Guilherme Araújo Por Guilherme Araújo
18/08/2026
Em Entretenimento
Marcas deixadas no solo ganharam enorme importância para entender a ocupação do continente

Marcas deixadas no solo ganharam enorme importância para entender a ocupação do continente

No atual Novo México, pegadas humanas ficaram registradas em antigos sedimentos de White Sands durante a Era do Gelo. A primeira grande datação colocou as marcas entre cerca de 21 mil e 23 mil anos. Novos métodos independentes reforçaram que pessoas já estavam ali muito antes do que se aceitava por décadas.

Por que a idade dessas pegadas causou tanta discussão?

Durante muito tempo, grande parte da discussão arqueológica colocou a presença humana amplamente aceita na América do Norte milhares de anos depois. Uma data próxima de 23 mil anos colocava pessoas no continente durante o Último Máximo Glacial, quando grandes mantos de gelo cobriam áreas do hemisfério norte.

O National Park Service afirma atualmente que as pesquisas mostram presença humana na região de White Sands há pelo menos 23 mil anos. O ponto importante é presença: as pegadas não revelam o dia ou o caminho exato da chegada ao continente.

O achado colocou uma antiga linha do tempo sob nova análise entre pesquisadores

Como as pegadas humanas foram datadas pela primeira vez?

O estudo divulgado em 2021 usou sementes da planta aquática Ruppia encontradas em camadas ligadas aos níveis onde estavam as marcas. A datação por carbono 14 colocou as pegadas no intervalo aproximado de 23 mil a 21 mil anos atrás.
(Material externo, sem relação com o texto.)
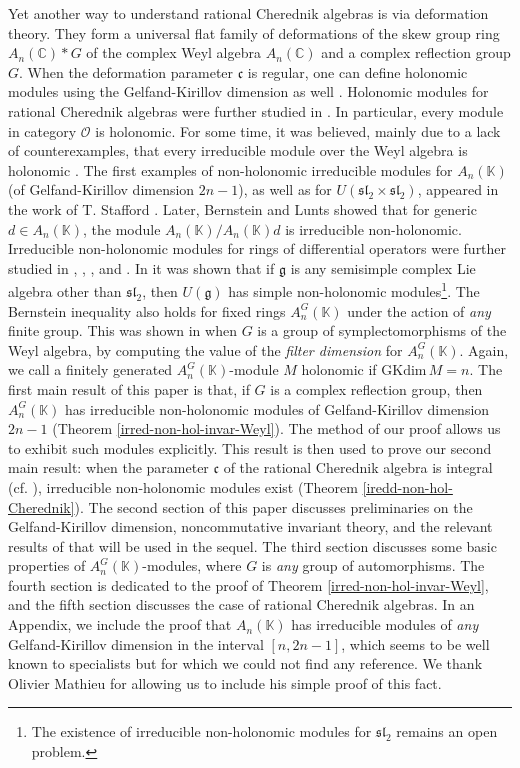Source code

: \documentclass[12pt, a4paper]{amsart}
\newcommand{\Weyl}{A_n(\mathbb{K})} %
\newcommand{\Invar}{A_n^G(\mathbb{K})}           %
\newcommand{\GKdim}{\text{GKdim}}    %
\def\C{\mathbb C}
\def\g{\mathfrak g}
\def\c{\mathfrak c}
\begin{document}
Yet another way to understand rational Cherednik algebras is via deformation theory. They form a universal flat family of deformations of the skew group ring $A_n(\C)*G$ of the complex Weyl algebra $A_n(\C)$ and a complex reflection group $G$. When the deformation parameter $\mathfrak{c}$ is regular, one can define holonomic modules using the Gelfand-Kirillov dimension as well \cite[Proposition 3.4]{Thompson}. Holonomic modules for rational Cherednik algebras were further studied in \cite{Bellamy}. In particular, every module in category $\mathcal{O}$ \cite{GGOR} is holonomic.
For some time, it was believed, mainly due to a lack of counterexamples, that every irreducible module over the Weyl algebra is holonomic \cite[Problem 1, Chapter 1, \S~9]{Bjork}. The first examples of non-holonomic irreducible modules for $\Weyl$ (of Gelfand-Kirillov dimension $2n-1$), as well as for $U(\mathfrak{sl}_2 \times \mathfrak{sl}_2)$, appeared in the work of T. Stafford \cite{Stafford}. Later, Bernstein and Lunts \cite{BerL, Lunts} showed that for generic $d \in \Weyl$, the module $\Weyl/\Weyl d$ is irreducible non-holonomic. Irreducible non-holonomic modules for rings of differential operators were further studied in \cite{Coutinho0}, \cite{Coutinho03}, \cite{Coutinho06}, and \cite{Coutinho07}. In \cite{Coutinho17} it was shown that if $\mathfrak{g}$ is any semisimple complex Lie algebra other than $\mathfrak{sl}_2$, then $U(\g)$ has simple non-holonomic modules\footnote{The existence of irreducible non-holonomic modules for $\mathfrak{sl}_2$ remains an open problem.}.
The Bernstein inequality also holds for fixed rings $\Invar$ under the action of \textit{any} finite group. This was shown in \cite{FS4} when $G$ is a group of symplectomorphisms of the Weyl algebra, by computing the value of the \textit{filter dimension} \cite{Bavula2} for $\Invar$. Again, we call a finitely generated $\Invar$-module $M$ holonomic if $\GKdim \, M= n$.
The first main result of this paper is that, if $G$ is a complex reflection group, then $\Invar$ has irreducible non-holonomic modules of Gelfand-Kirillov dimension $2n-1$ (Theorem \ref{irred-non-hol-invar-Weyl}). The method of our proof allows us to exhibit such modules explicitly. This result is then used to prove our second main result: when the parameter $\c$ of the rational Cherednik algebra is integral (cf. \cite{Berest}), irreducible non-holonomic modules exist (Theorem \ref{iredd-non-hol-Cherednik}).
The second section of this paper discusses preliminaries on the Gelfand-Kirillov dimension, noncommutative invariant theory, and the relevant results of \cite{Coutinho0} that will be used in the sequel.
The third section discusses some basic properties of $\Invar$-modules, where $G$ is \textit{any} group of automorphisms. The fourth section is dedicated to the proof of Theorem \ref{irred-non-hol-invar-Weyl}, and the fifth section discusses the case of rational Cherednik algebras.
In an Appendix, we include the proof that $\Weyl$ has irreducible modules of \textit{any} Gelfand-Kirillov dimension in the interval $[n,2n-1]$, which seems to be well known to specialists but for which we could not find any reference. We thank Olivier Mathieu for allowing us to include his simple proof of this fact.
\end{document}
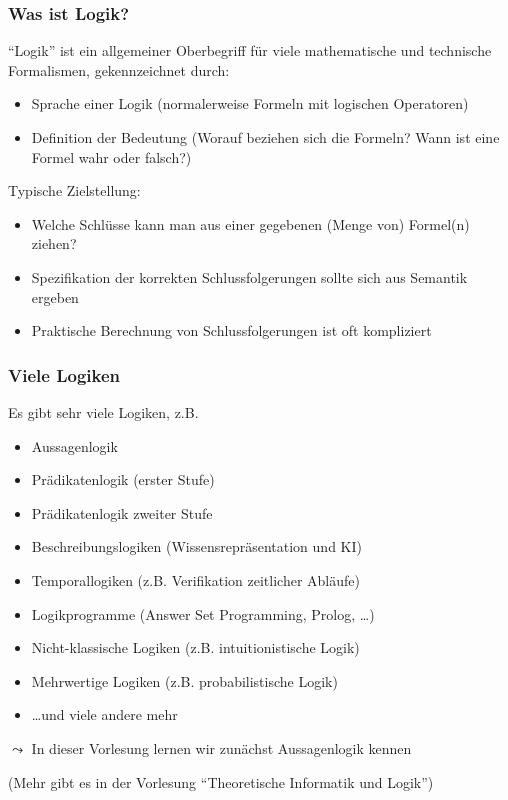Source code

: \documentclass[onlymath]{beamer}
\begin{document}
\begin{frame}\frametitle{Was ist Logik?}
\pause

"`Logik"' ist ein allgemeiner Oberbegriff für viele mathematische und technische Formalismen,
gekennzeichnet durch:
\begin{itemize}
\item {} Sprache einer Logik (normalerweise Formeln mit logischen Operatoren)
\item {} Definition der Bedeutung (Worauf beziehen sich die Formeln? Wann ist eine Formel wahr oder falsch?)
\end{itemize}\bigskip\pause

Typische Zielstellung: 
\begin{itemize}
\item Welche Schlüsse kann man aus einer gegebenen (Menge von) Formel(n) ziehen?
\item Spezifikation der korrekten Schlussfolgerungen sollte sich aus Semantik ergeben
\item Praktische Berechnung von Schlussfolgerungen ist oft kompliziert
\end{itemize}

\end{frame}

\begin{frame}\frametitle{Viele Logiken}

Es gibt sehr viele Logiken, z.B.
\begin{itemize}
\item Aussagenlogik
\item Prädikatenlogik (erster Stufe)
\item Prädikatenlogik zweiter Stufe
\item Beschreibungslogiken (Wissensrepräsentation und KI)
\item Temporallogiken (z.B. Verifikation zeitlicher Abläufe)
\item Logikprogramme (Answer Set Programming, Prolog, \ldots)
\item Nicht-klassische Logiken (z.B. intuitionistische Logik)
\item Mehrwertige Logiken (z.B. probabilistische Logik)
\item \ldots und viele andere mehr
\end{itemize}

$\leadsto$ In dieser Vorlesung lernen wir zunächst \alert{Aussagenlogik} kennen
\bigskip

(Mehr gibt es in der Vorlesung "`Theoretische Informatik und Logik"')

\end{frame}
\end{document}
Depois surgiram dúvidas sobre o método:

1
Primeira datação Sementes aquáticas próximas às pegadas deram idades entre cerca de 21 mil e 23 mil anos.
2
Dúvida levantada Plantas aquáticas podem incorporar carbono antigo dissolvido na água e produzir uma idade aparentemente maior.
3
Novo teste Pesquisadores buscaram materiais independentes que não dependiam das mesmas sementes.
4
Resultado repetido Pólen terrestre, sedimentos e análises posteriores ficaram compatíveis com uma idade superior a 20 mil anos.

O que os métodos independentes confirmaram?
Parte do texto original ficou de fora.